Bitcoin was launched in 2009, and is considered reliable because each transaction is recorded on a virtual and dependable ledger, or blockchain, which guards against equivocation. Earlier systems that use bitcoin security technology to prevent equivocation, however, have to download the entire blockchain for verification purposes. These files are huge, so one would have to download 110 gigabytes or more of data.

In contrast, verifying a transaction on Catena would require one to download only about 40 megabytes of data, a task that could be accomplished on a smartphone.

“Our idea is so simple — it’s embarrassingly simple,” Tomescu said in a statement.

Bitcoin technology is designed to prevent anyone from spending the same bitcoin in more than one place. Catena builds on that by simply requiring every bitcoin transaction to be accompanied by an actual bitcoin transfer, even if the transfer is to oneself, so it precludes anyone from transferring the same bitcoin to someone else in the same block of the blockchain.

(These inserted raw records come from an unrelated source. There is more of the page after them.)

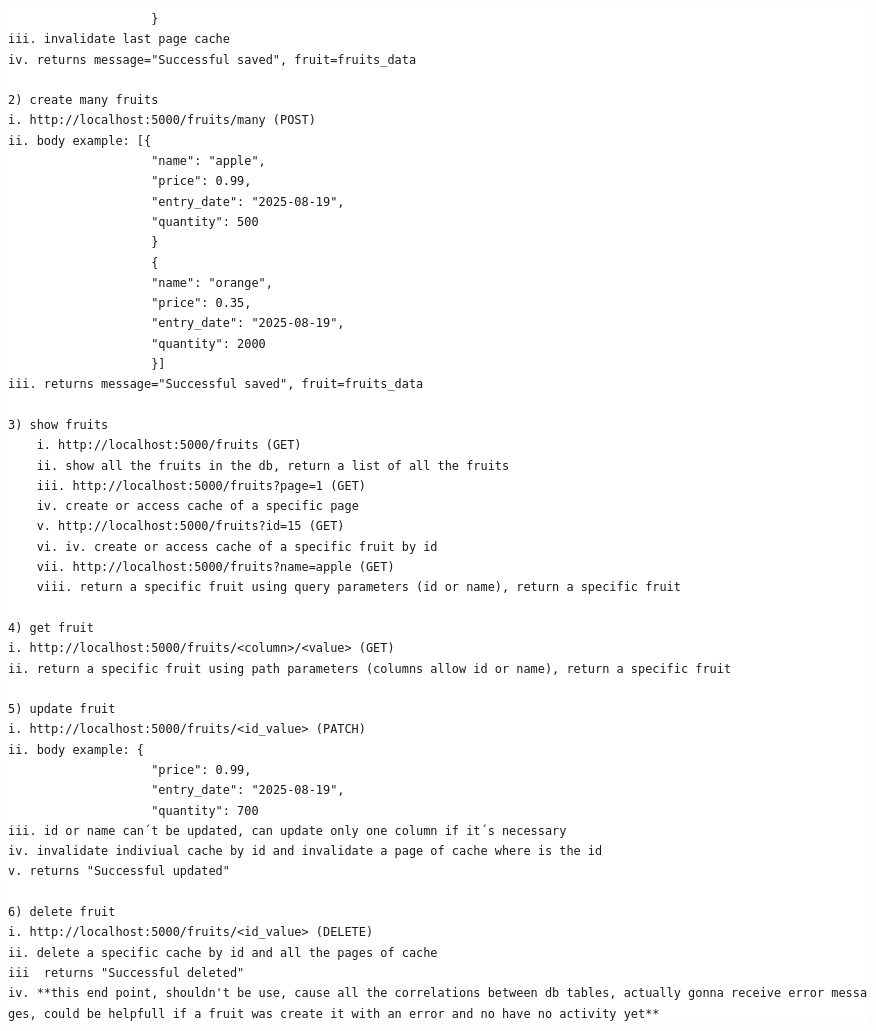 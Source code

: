                         }
    iii. invalidate last page cache
    iv. returns message="Successful saved", fruit=fruits_data

    2) create many fruits
    i. http://localhost:5000/fruits/many (POST)
    ii. body example: [{
                        "name": "apple",
                        "price": 0.99,
                        "entry_date": "2025-08-19",
                        "quantity": 500
                        }
                        {
                        "name": "orange",
                        "price": 0.35,
                        "entry_date": "2025-08-19",
                        "quantity": 2000
                        }]
    iii. returns message="Successful saved", fruit=fruits_data

    3) show fruits
        i. http://localhost:5000/fruits (GET)
        ii. show all the fruits in the db, return a list of all the fruits
        iii. http://localhost:5000/fruits?page=1 (GET)
        iv. create or access cache of a specific page
        v. http://localhost:5000/fruits?id=15 (GET)
        vi. iv. create or access cache of a specific fruit by id
        vii. http://localhost:5000/fruits?name=apple (GET)
        viii. return a specific fruit using query parameters (id or name), return a specific fruit

    4) get fruit
    i. http://localhost:5000/fruits/<column>/<value> (GET)
    ii. return a specific fruit using path parameters (columns allow id or name), return a specific fruit

    5) update fruit
    i. http://localhost:5000/fruits/<id_value> (PATCH)
    ii. body example: {
                        "price": 0.99,
                        "entry_date": "2025-08-19",
                        "quantity": 700
    iii. id or name can´t be updated, can update only one column if it´s necessary
    iv. invalidate indiviual cache by id and invalidate a page of cache where is the id
    v. returns "Successful updated"

    6) delete fruit
    i. http://localhost:5000/fruits/<id_value> (DELETE)
    ii. delete a specific cache by id and all the pages of cache
    iii  returns "Successful deleted"
    iv. **this end point, shouldn't be use, cause all the correlations between db tables, actually gonna receive error messages, could be helpfull if a fruit was create it with an error and no have no activity yet**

The Catena requirement thus precludes equivocation within the block. Catena users then need download only a small portion of data (about 600 bytes) for each block as cryptographic proof.

The idea behind Catena may appear simple with hindsight, but wasn’t so easy to accomplish.

Tomescu told TUN that he conceived of the idea in early May 2016 but put it to the side for a couple of months. He picked up the idea two months later and began to think about how he would code it. He finally started coding in August and, although he was busy, managed to make the November paper submission deadline for the IEEE Symposium on Security and Privacy.

Conclusion

While the main reason behind Catena is the prevention of equivocation in compromised online services, Tomescu and Devadas hope that their new system can be adopted by secure messaging apps, such as WhatsApp and Signal, or public-key directories like Keybase, to give end users stronger guarantees about non-equivocation.

Catena can also be used to help vendors detect if malicious software binaries have been posted online in their name.

Catena’s success lies in its efficiency.

Catena represents a simple way to deter online services from lying: just make all statements publicly visible and then lies are evident,” Devadas told TUN.

“The idea of using Bitcoin to do this is not new, but Catena shows how to discover lying efficiently, and this makes for greater deterrence. We hope Catena will be adopted by public-key directories in the near future.”

Tomescu is in complete agreement with his thesis advisor.

People have been using Bitcoin for this in the past and our project, Catena, shows a way to do it very efficiently, so that you can verify no fake public keys have been certified for you via your mobile phone,” Tomescu told TUN.